» Document images with source code
· · · · ·

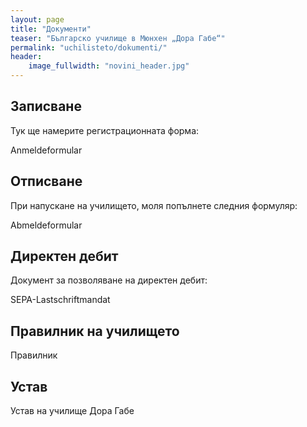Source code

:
 ```yaml
---
layout: page
title: "Документи"
teaser: "Българско училище в Мюнхен „Дора Габе“"
permalink: "uchilisteto/dokumenti/"
header:
    image_fullwidth: "novini_header.jpg"
---
```



## Записване

Тук ще намерите регистрационната форма:

Anmeldeformular


## Отписване

При напускане на училището, моля попълнете следния формуляр:

Abmeldeformular


## Директен дебит

Документ за позволяване на директен дебит:

SEPA-Lastschriftmandat


## Правилник на училището

Правилник


## Устав

Устав на училище Дора Габе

· · · · ·

Exactly reproduce the lines from the one containing "SEPA-Lastschriftmandat" through the end of the records, and only those lines.

SEPA-Lastschriftmandat


## Правилник на училището

Правилник


## Устав

Устав на училище Дора Габе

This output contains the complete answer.